While Kickstarter and its crowdfunding cousins have helped launch a lot of interesting projects that might otherwise have languished in oblivion, they’ve also provided a platform for the weird and the wasteful. The most infamous example of the latter happened last September, when Ohio resident Zack Brown managed to raise $55,000 to make a potato salad.
Brown’s Kickstarter began as a joke, but the really weird ones aren’t joking. Aaron Schlechter seems to be trying to raise the bar on absurd crowdfunding projects. Schlechter thinks that he has a gift for naming dogs. He also thinks that a lot of people are in desperate need of his gift, because they keep on giving their dogs lousy names.
So, he started a Kickstarter campaign that would allow him to promote his skill and name dogs for money. As he saw it, this was a great humanitarian venture. “Don’t die alone just because you’re terrible at naming dogs and people are constantly judging you because of it,” his Kickstarter page says. “Let me name your dog.”
Unfortunately for Schlechter, it turns out that Kickstarter does have some standards about what you can do on their site, and it shut down his campaign. Not because the campaign was silly, but because it failed to meet the first qualification of Kickstarter’s guidelines. At the end of your campaign, you have to actually create something:
Projects must create something to share with others.

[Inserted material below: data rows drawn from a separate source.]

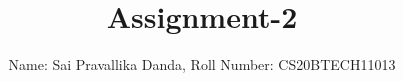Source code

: \documentclass[journal,12pt,twocolumn]{IEEEtran}
\DeclareMathOperator*{\Res}{Res}
\begin{document}
\newcommand{\BEQA}{\begin{eqnarray}}
\newcommand{\EEQA}{\end{eqnarray}}
\newcommand{\define}{\stackrel{\triangle}{=}}

\raggedbottom
\setlength{\parindent}{0pt}
\providecommand{\mbf}{\mathbf}
\providecommand{\pr}[1]{\ensuremath{\Pr\left(#1\right)}}
\providecommand{\qfunc}[1]{\ensuremath{Q\left(#1\right)}}
\providecommand{\sbrak}[1]{\ensuremath{{}\left[#1\right]}}
\providecommand{\lsbrak}[1]{\ensuremath{{}\left[#1\right.}}
\providecommand{\rsbrak}[1]{\ensuremath{{}\left.#1\right]}}
\providecommand{\brak}[1]{\ensuremath{\left(#1\right)}}
\providecommand{\lbrak}[1]{\ensuremath{\left(#1\right.}}
\providecommand{\rbrak}[1]{\ensuremath{\left.#1\right)}}
\providecommand{\cbrak}[1]{\ensuremath{\left\{#1\right\}}}
\providecommand{\lcbrak}[1]{\ensuremath{\left\{#1\right.}}
\providecommand{\rcbrak}[1]{\ensuremath{\left.#1\right\}}}
\theoremstyle{remark}
\newtheorem{rem}{Remark}
\newcommand{\sgn}{\mathop{\mathrm{sgn}}}
\providecommand{\abs}[1]{\vert#1\vert}
\providecommand{\res}[1]{\Res\displaylimits_{#1}} 
\providecommand{\norm}[1]{\lVert#1\rVert}
\providecommand{\mtx}[1]{\mathbf{#1}}
\providecommand{\mean}[1]{E[ #1 ]}
\providecommand{\fourier}{\overset{\mathcal{F}}{ \rightleftharpoons}}
\providecommand{\system}{\overset{\mathcal{H}}{ \longleftrightarrow}}
\newcommand{\solution}{\noindent \textbf{Solution: }}
\newcommand{\cosec}{\,\text{cosec}\,}
\providecommand{\dec}[2]{\ensuremath{\overset{#1}{\underset{#2}{\gtrless}}}}
\newcommand{\myvec}[1]{\ensuremath{\begin{pmatrix}#1\end{pmatrix}}}
\newcommand{\mydet}[1]{\ensuremath{\begin{vmatrix}#1\end{vmatrix}}}
\makeatletter
{}
\makeatother
\let\StandardTheFigure\thefigure
\let\vec\mathbf
\renewcommand{\thefigure}{\theproblem}
\def\putbox#1#2#3{\makebox[0in][l]{\makebox[#1][l]{}\raisebox{\baselineskip}[0in][0in]{\raisebox{#2}[0in][0in]{#3}}}}
     \def\rightbox#1{\makebox[0in][r]{#1}}
     \def\centbox#1{\makebox[0in]{#1}}
     \def\topbox#1{\raisebox{-\baselineskip}[0in][0in]{#1}}
     \def\midbox#1{\raisebox{-0.5\baselineskip}[0in][0in]{#1}}
\vspace{3cm}
\title{Assignment-2}
\author{Name: Sai Pravallika Danda, Roll Number: CS20BTECH11013}
\end{document}
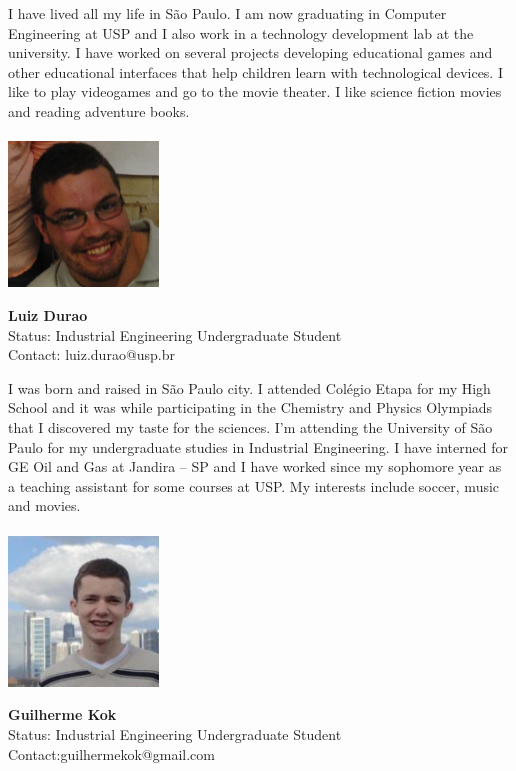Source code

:I have lived all my life in S\~{a}o Paulo. I am now graduating in Computer Engineering at USP and I also work in a technology development lab at the university. I have worked on several projects developing educational games and other educational interfaces that help children learn with technological devices.  I like to play videogames and go to the movie theater. I like science fiction movies and reading adventure books.
\\ \\

\noindent \includegraphics[width=40mm]{images/image015}
\parbox[b]{0.6\textwidth}{\textbf{Luiz Durao}\\
Status: Industrial Engineering Undergraduate Student \\
Contact: luiz.durao@usp.br  \\
}

I was born and raised in S\~{a}o Paulo city. I attended Colégio Etapa for my High School and it was while participating in the Chemistry and Physics Olympiads that I discovered my taste for the sciences. I'm attending the University of S\~{a}o Paulo for my undergraduate studies in Industrial Engineering. I have interned for GE Oil and Gas at Jandira – SP and I have worked since my sophomore year as a teaching assistant for some courses at USP. My interests include soccer, music and movies.
\\ \\

\noindent \includegraphics[width=40mm]{images/image016}
\parbox[b]{0.6\textwidth}{\textbf{Guilherme Kok}\\
Status: Industrial Engineering Undergraduate Student \\
Contact:guilhermekok@gmail.com  \\
}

Kickstarter can be used to create all sorts of things: art and gadgets, events and spaces, ideas and experiences. But every project needs a plan for creating something and sharing it with the world. At some point, the creator should be able to say: “It’s finished. Here’s what we created. Enjoy!”

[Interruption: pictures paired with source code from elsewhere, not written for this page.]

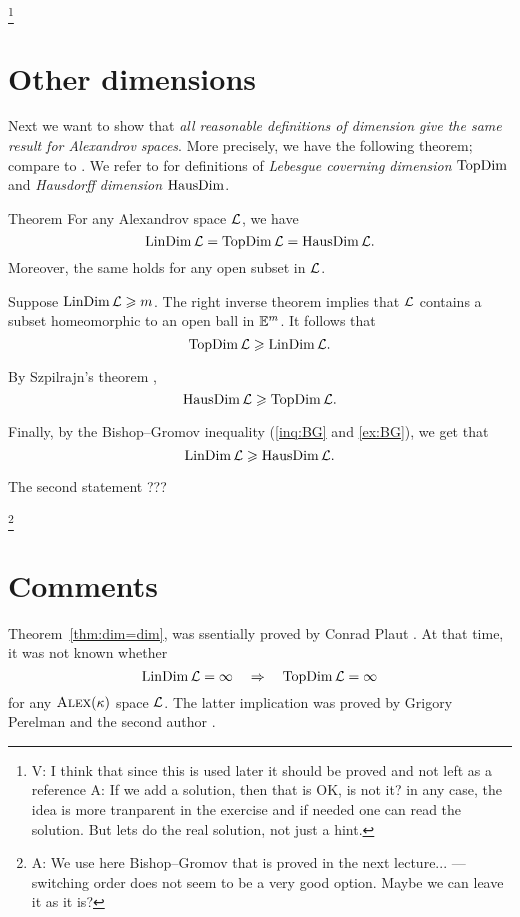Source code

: \footnote{\red V: I think that since this is used later it should be proved and not left as a reference
A: If we add a solution, then that is OK, is not it? in any case, the idea is more tranparent in the exercise and if needed one can read the solution. But lets do the real solution, not just a hint.}

\section{Other dimensions}

Next we want to show that \textit{all reasonable definitions of dimension give the same result for Alexandrov spaces}.
More precisely, we have the following theorem; compare to \cite[15.16]{alexander-kapovitch-petrunin2024}.
We refer to \cite{hurewicz-wallman} for definitions of \emph{Lebesgue coverning dimension} $\mathop{\rm TopDim}\nolimits$ and \emph{Hausdorff dimension} $\mathop{\rm HausDim}\nolimits$.

\begin{thm}{Theorem}\label{thm:dim=dim}
For any Alexandrov space $\mathcal{L}$, we have
\[\mathop{\rm LinDim}\nolimits \mathcal{L}=\mathop{\rm TopDim}\nolimits \mathcal{L}=\mathop{\rm HausDim}\nolimits \mathcal{L}.\]
Moreover, the same holds for any open subset in $\mathcal{L}$.
\end{thm}

Suppose $\mathop{\rm LinDim}\nolimits\mathcal{L}\geqslant m$.
The right inverse theorem implies that $\mathcal{L}$ contains a subset homeomorphic to an open ball in $\mathbb{E}^m$.
It follows that
\[\mathop{\rm TopDim}\nolimits\mathcal{L}\geqslant \mathop{\rm LinDim}\nolimits\mathcal{L}.\]

By Szpilrajn's theorem \cite[theorems V 8 and VII 2]{hurewicz-wallman}, 
\[\mathop{\rm HausDim}\nolimits\mathcal{L}\geqslant\mathop{\rm TopDim}\nolimits\mathcal{L}.\]

Finally, by the Bishop--Gromov inequality (\ref{inq:BG} and \ref{ex:BG}), we get that 
\[\mathop{\rm LinDim}\nolimits \mathcal{L}\geqslant \mathop{\rm HausDim}\nolimits\mathcal{L}.\]

The second statement ???
\qeds

\footnote{\red A: We use here Bishop--Gromov that is proved in the next lecture... --- switching order does not seem to be a very good option. Maybe we can leave it as it is?}

\section{Comments}

Theorem~\ref{thm:dim=dim}, was ssentially proved by Conrad Plaut \cite{plaut:dimension}.
At that time, it was not known whether
\[\mathop{\rm LinDim}\nolimits\mathcal{L}=\infty\quad \Rightarrow\quad \mathop{\rm TopDim}\nolimits\mathcal{L}=\infty\]
for any $\textsc{Alex}(\kappa)$ space $\mathcal{L}$.
The latter implication was proved by Grigory Perelman and the second author \cite{perelman-petrunin:qg}.

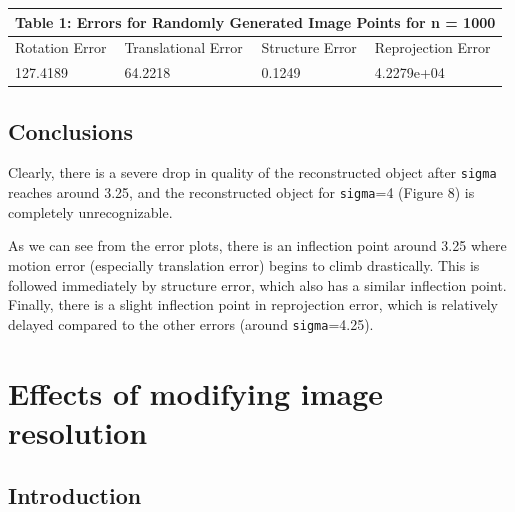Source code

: \documentclass{article}
\begin{document}
\begin{tabular}{ |p{3cm}|p{3cm}|p{3cm}|p{3cm}|  }
 \hline
 \multicolumn{4}{|c|}{Table 1: Errors for Randomly Generated Image Points for n = 1000} \\
 \hline
 Rotation Error & Translational Error & Structure Error & Reprojection Error\\
 \hline
 127.4189 & 64.2218 & 0.1249 & 4.2279e+04\\
 \hline
\end{tabular}


\subsection{Conclusions}

Clearly, there is a severe drop in quality of the reconstructed object after \texttt{sigma} reaches around 3.25, and the reconstructed object for \texttt{sigma}=4 (Figure 8) is completely unrecognizable.

As we can see from the error plots, there is an inflection point around 3.25 where motion error (especially translation error) begins to climb drastically. This is followed immediately by structure error, which also has a similar inflection point. Finally, there is a slight inflection point in reprojection error, which is relatively delayed compared to the other errors (around \texttt{sigma}=4.25).











\section{Effects of modifying image resolution}

\subsection{Introduction}
\end{document}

So, Schlechter had to tweak his campaign a little bit to focus on producing a book about naming dogs. In his original campaign, the book was just something that he might get around to someday if he had the time/inclination. Now, it’s the primary goal.
But Schlechter has a new goal now, too. Thanks to Kickstarter’s lack of appreciation for his dog-naming mission, he thinks that the whole company needs a change. His goal to produce the book is $3,700. But if he raises more than that — if he can extend his fundraising to $1.2 billion, he wants to buy Kickstarter outright and make it into a dog-naming site. According to him, it should be easy:
If I raise $1,200,000,000, however, I plan to buy Kickstarter and amend its rules so only projects related to the naming of dogs will be allowed on this site. That may seem like a stretch, but think about it–if only one out of every six people on earth donates $1 for me to name their dog “Donald” then we’re in business.

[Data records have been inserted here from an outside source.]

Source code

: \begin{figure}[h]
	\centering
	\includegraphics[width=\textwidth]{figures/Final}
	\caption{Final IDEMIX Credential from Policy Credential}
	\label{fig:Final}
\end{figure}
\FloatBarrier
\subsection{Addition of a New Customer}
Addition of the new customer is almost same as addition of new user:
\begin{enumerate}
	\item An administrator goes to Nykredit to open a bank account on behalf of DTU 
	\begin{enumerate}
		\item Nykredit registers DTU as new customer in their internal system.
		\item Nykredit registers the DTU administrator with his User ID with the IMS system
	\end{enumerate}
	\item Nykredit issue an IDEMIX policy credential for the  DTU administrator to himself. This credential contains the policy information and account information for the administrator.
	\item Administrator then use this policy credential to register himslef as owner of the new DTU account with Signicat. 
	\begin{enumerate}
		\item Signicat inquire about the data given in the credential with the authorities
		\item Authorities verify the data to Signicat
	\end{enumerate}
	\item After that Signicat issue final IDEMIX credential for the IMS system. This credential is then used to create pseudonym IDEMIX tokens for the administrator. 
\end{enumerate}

Well, only 1 in 6 people out of the entire planet. That should be a snap, then.
Of course, the question immediately comes to mind: If Schlechter is such a genius at naming dogs, why in the world is “Donald” his ideal choice for 1.2 billion dogs? Even considering that that’s the cheapie option, it doesn’t seem terribly original, especially when you consider the allegedly dire consequences of giving your dog the wrong name. According to Schlechter:
If you name a dog the wrong name it’s not just you that has to deal with the consequences. Your poor dog will have to too. Its feelings are going to be hurt terribly like a bee that stings a person that it thinks is a threat to the hive it lives in on and off, only to realize that that person was actually bringing all the bees Capri Sun and orange wedges and that the kind-hearted soul is now going to die of anaphylactic shock because they accidentally took a sharpie with them that morning instead of their epinephrine pen and the bee is going to die too because that’s what happens to bees when they sting. Yeah. Terribly. You don’t want that on your conscience, do you? I don’t want it on your conscience. So let me name your dog.
In some ways, I stand in awe of Schlechter, or at least his prose. Some of the passages make me long for the coherent, well-composed text on a bottle of Dr. Bronner’s Soap.
There seems to be little chance that either the book or Schlecter’s planned corporate takeover will happen. As of right now, he has $575 pledged out of $3,700. Granted, there are still 23 days left, but at this rate, he’s not going to be crossing the billion mark — or even the million mark — any time soon.